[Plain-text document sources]

--- START ---

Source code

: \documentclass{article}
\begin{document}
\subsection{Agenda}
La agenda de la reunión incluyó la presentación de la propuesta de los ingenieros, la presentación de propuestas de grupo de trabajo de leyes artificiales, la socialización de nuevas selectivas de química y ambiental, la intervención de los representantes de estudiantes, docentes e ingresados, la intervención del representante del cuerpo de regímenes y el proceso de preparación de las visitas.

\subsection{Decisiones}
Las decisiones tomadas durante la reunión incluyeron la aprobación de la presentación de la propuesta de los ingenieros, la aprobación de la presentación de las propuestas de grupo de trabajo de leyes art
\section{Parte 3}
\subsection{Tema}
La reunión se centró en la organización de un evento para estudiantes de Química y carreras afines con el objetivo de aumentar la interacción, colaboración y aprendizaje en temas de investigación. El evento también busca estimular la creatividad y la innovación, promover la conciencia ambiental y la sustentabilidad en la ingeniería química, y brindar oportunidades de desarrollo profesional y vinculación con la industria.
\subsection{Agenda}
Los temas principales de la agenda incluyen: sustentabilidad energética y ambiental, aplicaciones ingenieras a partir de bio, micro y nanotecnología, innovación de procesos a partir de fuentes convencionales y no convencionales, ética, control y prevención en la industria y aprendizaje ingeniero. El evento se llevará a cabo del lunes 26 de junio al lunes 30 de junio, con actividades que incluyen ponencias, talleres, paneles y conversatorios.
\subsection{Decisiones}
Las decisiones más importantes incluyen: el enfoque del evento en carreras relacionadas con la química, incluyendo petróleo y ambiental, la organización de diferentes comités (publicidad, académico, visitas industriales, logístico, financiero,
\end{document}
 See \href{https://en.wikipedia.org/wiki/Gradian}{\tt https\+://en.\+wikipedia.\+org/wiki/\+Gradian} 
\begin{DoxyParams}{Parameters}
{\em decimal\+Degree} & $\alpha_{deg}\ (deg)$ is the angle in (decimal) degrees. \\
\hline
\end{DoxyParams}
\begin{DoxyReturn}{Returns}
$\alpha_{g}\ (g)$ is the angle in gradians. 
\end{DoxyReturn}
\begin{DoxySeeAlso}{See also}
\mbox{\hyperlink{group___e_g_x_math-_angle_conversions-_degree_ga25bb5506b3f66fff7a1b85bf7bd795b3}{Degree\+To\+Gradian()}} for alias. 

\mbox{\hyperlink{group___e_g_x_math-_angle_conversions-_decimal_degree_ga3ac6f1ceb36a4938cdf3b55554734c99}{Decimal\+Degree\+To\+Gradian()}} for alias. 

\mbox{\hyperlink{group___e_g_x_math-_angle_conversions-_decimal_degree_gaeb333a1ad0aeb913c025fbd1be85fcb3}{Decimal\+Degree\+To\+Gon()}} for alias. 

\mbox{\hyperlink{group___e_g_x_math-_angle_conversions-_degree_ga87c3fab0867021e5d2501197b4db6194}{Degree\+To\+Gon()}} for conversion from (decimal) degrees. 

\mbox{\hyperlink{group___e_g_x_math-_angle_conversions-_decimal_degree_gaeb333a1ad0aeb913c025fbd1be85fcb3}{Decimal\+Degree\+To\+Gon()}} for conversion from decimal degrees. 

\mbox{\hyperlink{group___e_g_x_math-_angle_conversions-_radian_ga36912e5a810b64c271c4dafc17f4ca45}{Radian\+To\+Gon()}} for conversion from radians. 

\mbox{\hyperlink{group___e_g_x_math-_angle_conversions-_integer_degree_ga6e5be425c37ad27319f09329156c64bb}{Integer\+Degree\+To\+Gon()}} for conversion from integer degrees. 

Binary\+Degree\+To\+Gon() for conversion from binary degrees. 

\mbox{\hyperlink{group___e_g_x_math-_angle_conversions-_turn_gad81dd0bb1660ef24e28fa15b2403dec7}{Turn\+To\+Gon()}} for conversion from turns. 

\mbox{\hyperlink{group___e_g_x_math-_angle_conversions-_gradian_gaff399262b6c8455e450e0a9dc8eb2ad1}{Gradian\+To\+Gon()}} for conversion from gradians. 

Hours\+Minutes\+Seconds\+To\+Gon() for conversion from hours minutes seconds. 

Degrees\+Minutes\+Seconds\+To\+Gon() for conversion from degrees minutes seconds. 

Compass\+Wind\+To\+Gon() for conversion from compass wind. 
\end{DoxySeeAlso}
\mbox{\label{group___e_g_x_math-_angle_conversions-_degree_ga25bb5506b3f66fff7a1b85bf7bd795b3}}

--- END ---

» WORK INSTRUCTION: In full and word for word, restate the data.

» FINAL ANSWER:
Source code

: \documentclass{article}
\begin{document}
\subsection{Agenda}
La agenda de la reunión incluyó la presentación de la propuesta de los ingenieros, la presentación de propuestas de grupo de trabajo de leyes artificiales, la socialización de nuevas selectivas de química y ambiental, la intervención de los representantes de estudiantes, docentes e ingresados, la intervención del representante del cuerpo de regímenes y el proceso de preparación de las visitas.

\subsection{Decisiones}
Las decisiones tomadas durante la reunión incluyeron la aprobación de la presentación de la propuesta de los ingenieros, la aprobación de la presentación de las propuestas de grupo de trabajo de leyes art
\section{Parte 3}
\subsection{Tema}
La reunión se centró en la organización de un evento para estudiantes de Química y carreras afines con el objetivo de aumentar la interacción, colaboración y aprendizaje en temas de investigación. El evento también busca estimular la creatividad y la innovación, promover la conciencia ambiental y la sustentabilidad en la ingeniería química, y brindar oportunidades de desarrollo profesional y vinculación con la industria.
\subsection{Agenda}
Los temas principales de la agenda incluyen: sustentabilidad energética y ambiental, aplicaciones ingenieras a partir de bio, micro y nanotecnología, innovación de procesos a partir de fuentes convencionales y no convencionales, ética, control y prevención en la industria y aprendizaje ingeniero. El evento se llevará a cabo del lunes 26 de junio al lunes 30 de junio, con actividades que incluyen ponencias, talleres, paneles y conversatorios.
\subsection{Decisiones}
Las decisiones más importantes incluyen: el enfoque del evento en carreras relacionadas con la química, incluyendo petróleo y ambiental, la organización de diferentes comités (publicidad, académico, visitas industriales, logístico, financiero,
\end{document}
 See \href{https://en.wikipedia.org/wiki/Gradian}{\tt https\+://en.\+wikipedia.\+org/wiki/\+Gradian} 
\begin{DoxyParams}{Parameters}
{\em decimal\+Degree} & $\alpha_{deg}\ (deg)$ is the angle in (decimal) degrees. \\
\hline
\end{DoxyParams}
\begin{DoxyReturn}{Returns}
$\alpha_{g}\ (g)$ is the angle in gradians. 
\end{DoxyReturn}
\begin{DoxySeeAlso}{See also}
\mbox{\hyperlink{group___e_g_x_math-_angle_conversions-_degree_ga25bb5506b3f66fff7a1b85bf7bd795b3}{Degree\+To\+Gradian()}} for alias. 

\mbox{\hyperlink{group___e_g_x_math-_angle_conversions-_decimal_degree_ga3ac6f1ceb36a4938cdf3b55554734c99}{Decimal\+Degree\+To\+Gradian()}} for alias. 

\mbox{\hyperlink{group___e_g_x_math-_angle_conversions-_decimal_degree_gaeb333a1ad0aeb913c025fbd1be85fcb3}{Decimal\+Degree\+To\+Gon()}} for alias. 

\mbox{\hyperlink{group___e_g_x_math-_angle_conversions-_degree_ga87c3fab0867021e5d2501197b4db6194}{Degree\+To\+Gon()}} for conversion from (decimal) degrees. 

\mbox{\hyperlink{group___e_g_x_math-_angle_conversions-_decimal_degree_gaeb333a1ad0aeb913c025fbd1be85fcb3}{Decimal\+Degree\+To\+Gon()}} for conversion from decimal degrees. 

\mbox{\hyperlink{group___e_g_x_math-_angle_conversions-_radian_ga36912e5a810b64c271c4dafc17f4ca45}{Radian\+To\+Gon()}} for conversion from radians. 

\mbox{\hyperlink{group___e_g_x_math-_angle_conversions-_integer_degree_ga6e5be425c37ad27319f09329156c64bb}{Integer\+Degree\+To\+Gon()}} for conversion from integer degrees. 

Binary\+Degree\+To\+Gon() for conversion from binary degrees. 

\mbox{\hyperlink{group___e_g_x_math-_angle_conversions-_turn_gad81dd0bb1660ef24e28fa15b2403dec7}{Turn\+To\+Gon()}} for conversion from turns. 

\mbox{\hyperlink{group___e_g_x_math-_angle_conversions-_gradian_gaff399262b6c8455e450e0a9dc8eb2ad1}{Gradian\+To\+Gon()}} for conversion from gradians. 

Hours\+Minutes\+Seconds\+To\+Gon() for conversion from hours minutes seconds. 

Degrees\+Minutes\+Seconds\+To\+Gon() for conversion from degrees minutes seconds. 

Compass\+Wind\+To\+Gon() for conversion from compass wind. 
\end{DoxySeeAlso}
\mbox{\label{group___e_g_x_math-_angle_conversions-_degree_ga25bb5506b3f66fff7a1b85bf7bd795b3}}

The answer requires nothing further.